Matthew Pennycook, housing minister says early in the new year the government will publish new plan regulations. This announcement gives a glimmer of hope, that the government will grasp the housing nettle. Let’s just repeat the basic problem. You cannot build lots of new homes without local support. So the question which must be asked and answered is this: how do you convert reluctant hosts into welcoming hosts?
Take a hypothetical example, because it is easier. The Thames Valley, which I have known in spatial terms, in market appeal terms, in politically reactionary and in progressive terms like the back of my hand for nearly sixty years. I can tell you where housing and and employment should go from an economic maximisation point of view. Despite the fact that I ‘retired’ more than a decade ago. These fundamentals do not change, and neither governments nor local councils have any power over them, except the power to say no.
In the Thames valley, say roughly London’s western boundary to Guildford, Basingstoke, Newbury/Hungerford, and Oxford, there is an acute housing shortage. And has been for plus four decades. Due to few restrictions on jobs growth (everyone loves these) and higher and higher barriers to housing growth ( existing residents and new immigrants filling the new jobs) all object to more homes near them. As a result some towns, which were once appealing centres are a mess, as new homes have been imposed on them with nil long term vision. Ask the residents of Wokingham what they think of their town growth since the seventies. As an academic example of spatial failure, based on political myopia and misplaced political ideology you could not find a finer example of planning failure. Yet forty or fifty years ago, when the growth options were plain the council and its political leaders opened their doors to jobs growth, and resisted the housing which goes with it. So the housing came along, spasmodically, haphazardly and without any local welcome. Surprise, surprise much of it was built to the lowest common denominator. Little boxes,, not not Belgravia’s mansions or apartments, swamped with cars without much investment in public transport, all built to a uniform, low density basic model. No surprises to learn that local residents of this generation are not welcoming hosts.
Wokingham’s failure a generation ago, the possibly the Minster’s failure today will be not to make local councils plan at scale spatial change one or two generations ahead, but with no spatial policy change until well into the 2030’s.
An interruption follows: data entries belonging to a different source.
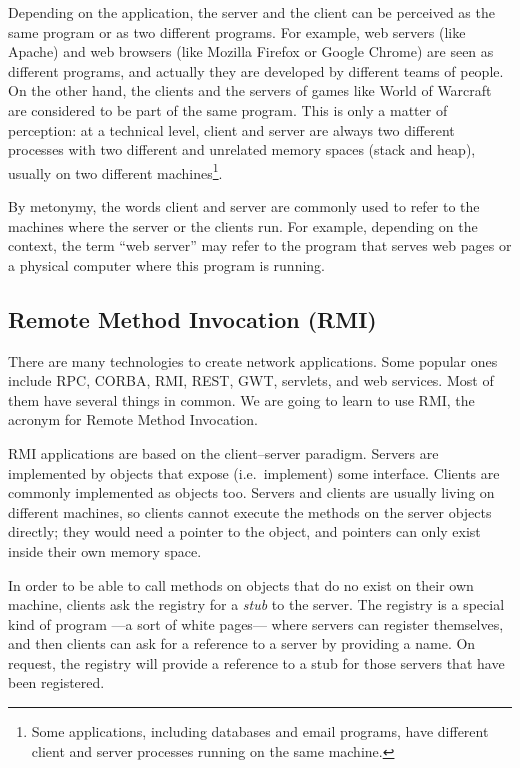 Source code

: Depending on the application, the server and the client can be
perceived as the same program or as two different programs. 
For example, web servers (like
Apache) and web browsers (like Mozilla Firefox or Google Chrome) are
seen as different programs, and actually they are developed by
different teams of people. On the other hand, the clients and the
servers of games like World of Warcraft are considered to be part of
the same program. This is only a matter of perception: at a technical
level, client and server are always two different processes with two
different and unrelated memory spaces (stack and heap), usually on two
different machines\footnote{Some applications, including databases and
email programs, have different client and server processes running on
the same machine.}. 

By metonymy, the words client and server are commonly used to refer to
the machines where the server or the clients run. For example,
depending on the context, the term ``web server'' may refer to the
program that serves web pages or a physical computer where this
program is running. 

\subsection{Remote Method Invocation (RMI)}
\label{sec:remote-meth-invoc}

There are many technologies to create network applications. Some 
popular ones include RPC, CORBA, RMI, REST, GWT, servlets, and web
services. Most of them have several things in common. We are going to
learn to use RMI, the acronym for Remote Method Invocation. 

RMI applications are based on the client--server paradigm. Servers are
implemented by objects that expose (i.e.~implement) some
interface. Clients are commonly implemented as objects too. Servers
and clients are usually living on different machines, so clients
cannot execute the methods on the server objects directly; they would
need a pointer to the object, and pointers can only exist inside their
own memory space. 

In order to be able to call methods on objects that do no exist on
their own machine, clients ask the registry for a \emph{stub} to the
server. The registry is a special kind of program ---a sort of white
pages--- where servers can register themselves, and then clients can
ask for a reference to a server by providing a name. 
On request, the registry will
provide a reference to a stub for those servers that have been registered. 

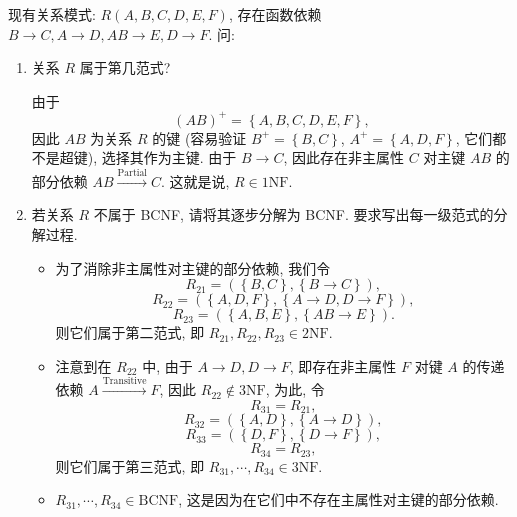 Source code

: \documentclass[10pt,UTF8]{book} %
\begin{document}
\begin{example}
    现有关系模式: $R(A, B, C, D, E, F)$,
    存在函数依赖 
    $B \rightarrow C, A \rightarrow D, 
    A B \rightarrow E, D \rightarrow F$. 问:
    \begin{enumerate}[label={$\left.\arabic*\right)$}, itemsep=0pt]
        \item 关系 $R$ 属于第几范式?
        \begin{sol}
            由于
            \[ (AB)^+ = \left\{
                A,B, C, D, E, F
            \right\}, \]
            因此 $AB$ 为关系 $R$ 的键 (容易验证
            $B^+ = \left\{ B,C \right\}$,
            $A^+ = \left\{ A, D, F \right\}$,
            它们都不是超键), 选择其作为主键.
            由于 $B \to C$, 因此存在非主属性 $C$ 对主键 $AB$
            的部分依赖 $AB \xrightarrow{\mathrm{Partial}} C$.
            这就是说, $R \in \mathrm{1NF}$.
        \end{sol}
        \item 若关系 $R$ 不属于 BCNF, 请将其逐步分解为 BCNF.
        要求写出每一级范式的分解过程.
        \begin{itemize}[itemsep=0pt]
            \item 为了消除非主属性对主键的部分依赖, 我们令
            \[ R_{21} = \left(
                \left\{B, C\right\}, \left\{
                    B \to C
                \right\}
            \right), \] \[ R_{22} = \left(
                \left\{ A, D, F \right\},
                \left\{ A \to D, D \to F \right\}
            \right), \] \[ R_{23} = \left(
                \left\{ A, B, E \right\},
                \left\{
                    AB \to E
                \right\}
            \right). \] 则它们属于第二范式, 即 $R_{21}, R_{22}, R_{23} \in \mathrm{2NF}$.
            \item 注意到在 $R_{22}$ 中, 由于 $A \to D, D \to F$,
            即存在非主属性 $F$ 对键 $A$ 的传递依赖 $A \xrightarrow{\mathrm{Transitive}} F$,
            因此 $R_{22} \notin \mathrm{3NF}$, 为此, 令
            \[ R_{31} = R_{21}, \] \[ R_{32} = \left(
                \left\{ A, D \right\}, \left\{ A \to D \right\}
            \right), \]  \[ R_{33} = \left(
                \left\{ D, F \right\}, \left\{ D \to F \right\}
            \right),\] \[ R_{34} = R_{23}, \] 则它们属于第三范式,
            即 $R_{31}, \cdots, R_{34} \in \mathrm{3NF}$.
            \item  $R_{31}, \cdots, R_{34} \in \mathrm{BCNF}$,
            这是因为在它们中不存在主属性对主键的部分依赖.
        \end{itemize}
    \end{enumerate}
\end{example}
\end{document}
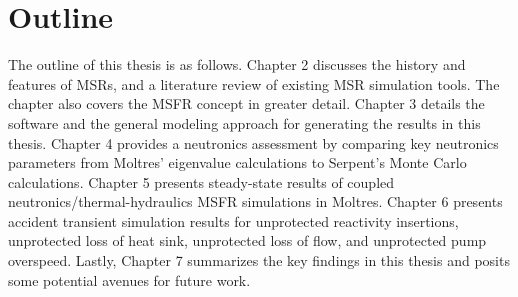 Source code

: \section{Outline}

The outline of this thesis is as follows. Chapter 2 discusses the history and
features of \glspl{MSR}, and a literature review of existing \gls{MSR}
simulation tools. The chapter also covers the \gls{MSFR} concept in greater
detail. Chapter 3 details the software and the general modeling
approach for generating the results in this thesis. Chapter 4 provides a
neutronics assessment by comparing key neutronics parameters from Moltres'
eigenvalue calculations to Serpent's Monte Carlo calculations. Chapter 5
presents steady-state results of coupled neutronics/thermal-hydraulics
\gls{MSFR} simulations in Moltres. Chapter 6 presents accident transient
simulation results for unprotected reactivity insertions, unprotected loss of
heat sink, unprotected loss of flow, and unprotected pump overspeed. Lastly,
Chapter 7 summarizes the key findings in this thesis
and posits some potential avenues for future work.
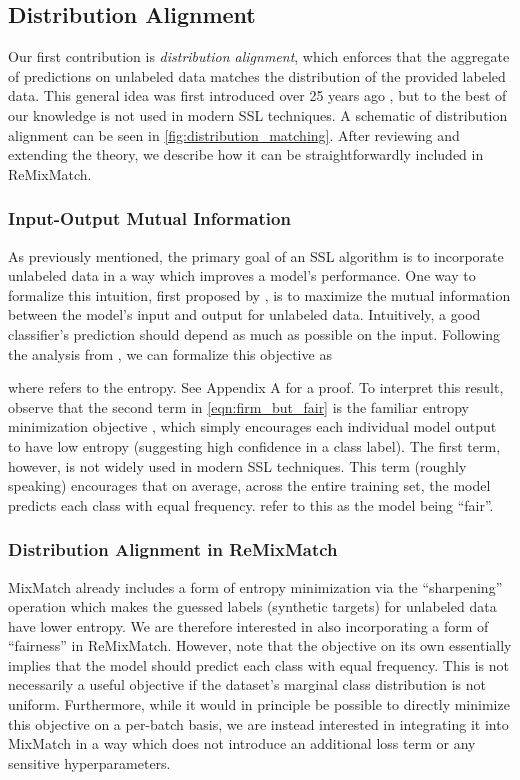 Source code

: \documentclass{article} \usepackage{iclr2020_conference,times}
\begin{document}
\subsection{Distribution Alignment}

Our first contribution is \textit{distribution alignment}, which enforces that the aggregate of predictions on unlabeled data matches the distribution of the provided labeled data.
This general idea was first introduced over 25 years ago \citep{bridle1992unsupervised}, but to the best of our knowledge is not used in modern SSL techniques.
A schematic of distribution alignment can be seen in \cref{fig:distribution_matching}.
After reviewing and extending the theory, we describe how it can be straightforwardly included in ReMixMatch.

\subsubsection{Input-Output Mutual Information}

As previously mentioned, the primary goal of
an SSL algorithm is to incorporate unlabeled data in a way which improves a model's performance.
One way to formalize this intuition, first proposed by \cite{bridle1992unsupervised},
is to maximize the mutual information between the model's input and output for unlabeled data.
Intuitively, a good classifier's prediction should depend as much as possible on the input.
Following the analysis from \cite{bridle1992unsupervised}, we can formalize this objective as


where  refers to the entropy. See Appendix A for a proof.
To interpret this result, observe that 
the second term in \cref{eqn:firm_but_fair} is the familiar entropy minimization objective \citep{grandvalet2005semi}, which simply encourages each individual model output to have low entropy (suggesting high confidence in a class label).
The first term, however, is not widely used in modern SSL techniques.
This term (roughly speaking) encourages that on average, 
across the entire training set, the model predicts each class with equal frequency.
\cite{bridle1992unsupervised} refer to this as the model being ``fair''.


\subsubsection{Distribution Alignment in ReMixMatch}

MixMatch already includes a form of entropy minimization via the ``sharpening'' operation which makes the guessed labels (synthetic targets) for unlabeled data have lower entropy.
We are therefore interested in also incorporating a form of ``fairness'' in ReMixMatch.
However, note that the objective  on its own essentially implies that the model should predict each class with equal frequency.
This is not necessarily a useful objective if the dataset's marginal class distribution  is not uniform.
Furthermore, while it would in principle be possible to directly minimize this objective on a per-batch basis, we are instead interested in integrating it into MixMatch in a way which does not introduce an additional loss term or any sensitive hyperparameters.
\end{document}
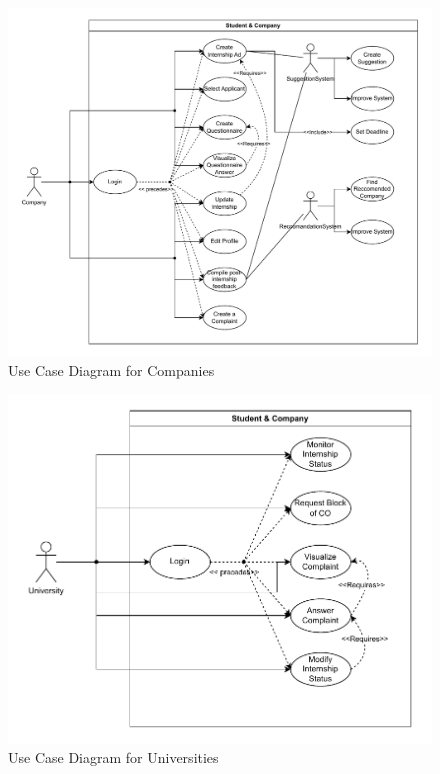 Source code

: \begin{figure}[H]
    \centering
    \includegraphics[width=1.0\textwidth]{Images/UC_Company.pdf}
    \caption{Use Case Diagram for Companies}
    \label{fig:use-case-diagram-companies}
\end{figure}

\begin{figure}[H]
    \centering
    \includegraphics[width=1.0\textwidth]{Images/UC_University.pdf}
    \caption{Use Case Diagram for Universities}
    \label{fig:use-case-diagram-universities}
\end{figure}

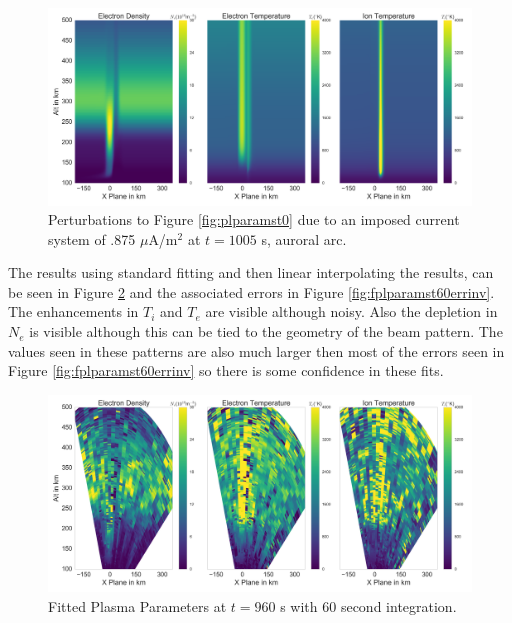 \begin{figure}[!ht]
\centering
\includegraphics[width=6in]{1005_15_int}
\caption{Perturbations to Figure \ref{fig:plparamst0} due to an imposed current system of .875 $\mu$A/m$^2$ at $t=1005$ s, auroral arc.}
\label{fig:plparamst1005inv}
\end{figure}

The results using standard fitting and then linear interpolating the results, can be seen in Figure \ref{fig:fplparamst60inv} and the associated errors in Figure \ref{fig:fplparamst60errinv}. The enhancements in $T_i$ and $T_e$ are visible although noisy. Also the depletion in $N_e$ is visible although this can be tied to the geometry of the beam pattern. The values seen in these patterns are also much larger then most of the errors seen in Figure \ref{fig:fplparamst60errinv} so there is some confidence in these fits.

\begin{figure}[!ht]
\centering
\includegraphics[width=6in]{0960_60_int}
\caption{Fitted Plasma Parameters at $t=960$ s with 60 second integration.}
\label{fig:fplparamst60inv}
\end{figure}

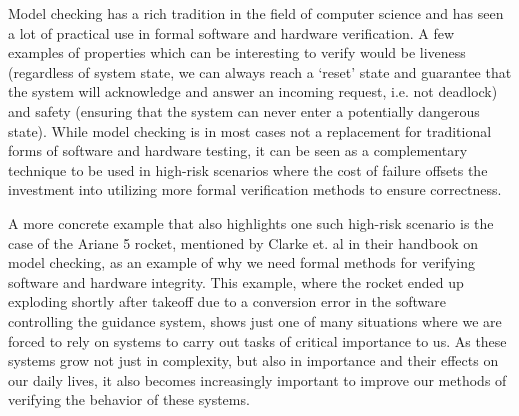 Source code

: Model checking has a rich tradition in the field of computer science and has seen a lot of practical use in formal software and hardware verification. A few examples of properties which can be interesting to verify would be liveness (regardless of system state, we can always reach a `reset' state and guarantee that the system will acknowledge and answer an incoming request, i.e. not deadlock) and safety (ensuring that the system can never enter a potentially dangerous state). While model checking is in most cases not a replacement for traditional forms of software and hardware testing, it can be seen as a complementary technique to be used in high-risk scenarios where the cost of failure offsets the investment into utilizing more formal verification methods to ensure correctness.

A more concrete example that also highlights one such high-risk scenario is the case of the Ariane 5 rocket, mentioned by Clarke et. al in their handbook on model checking\cite{Clarke1999}, as an example of why we need formal methods for verifying software and hardware integrity. This example, where the rocket ended up exploding shortly after takeoff due to a conversion error in the software controlling the guidance system, shows just one of many situations where we are forced to rely on systems to carry out tasks of critical importance to us. As these systems grow not just in complexity, but also in importance and their effects on our daily lives, it also becomes increasingly important to improve our methods of verifying the behavior of these systems.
By then today’s present values of hope value are minimal or nil, because of location and timing unknowns, which means councils with some wits about them can buy up the controlling areas now at existing use value so their community pockets all the land value capture.
Back to the Thames Valley example. Back to my spatial growth report in the 1960’s. Knowing where we cannot build is not difficult. Completing this exercise leaves lots of white land. Taking Reading, Wokingham and Basingstoke as an option. Is it ruled out by the no build zone around Burghfield and Aldermarston? In the long term will we still have a credible’ independent’ nuclear deterrent? And there is a lot of land outside it too, especially if you look at Hook and the Blackwater Valley too. Is this all too difficult? Will it inflame too many vested interests? Remember we are looking 10-15+ years ahead. Because if this government announced it was backing a new city, with few or no cars in it, in Readingstoke/Blackwater valley with several hundred thousand new homes, starting design now, and construction after 2035 to 2065+ and if other political parties did not oppose the idea, the market would slowly transform. Frightened residents will be able to sell immediately. Clever master planners will tell councils which land to buy up without delay. Existing land owners hoping to build before then will, despite worries about reduced viability will suddenly start building out. Supply will surge in the short term ,as buldsrs realise they will have new, state of the art competition a decade ahead. Good news for growth, now.
The formality will be registering on a new Ministry register the full extent of the location. This process will act a means of banging heads together. If local leadership fails to lead, because it is paralysed by fear, development corporations with government guidance will take over the role.
It needs tough leadership, but just at the start. Commonsense will then come forward as local communities see the financial and premium creating advantages.This is the way to turn reluctant hosts into welcoming hosts.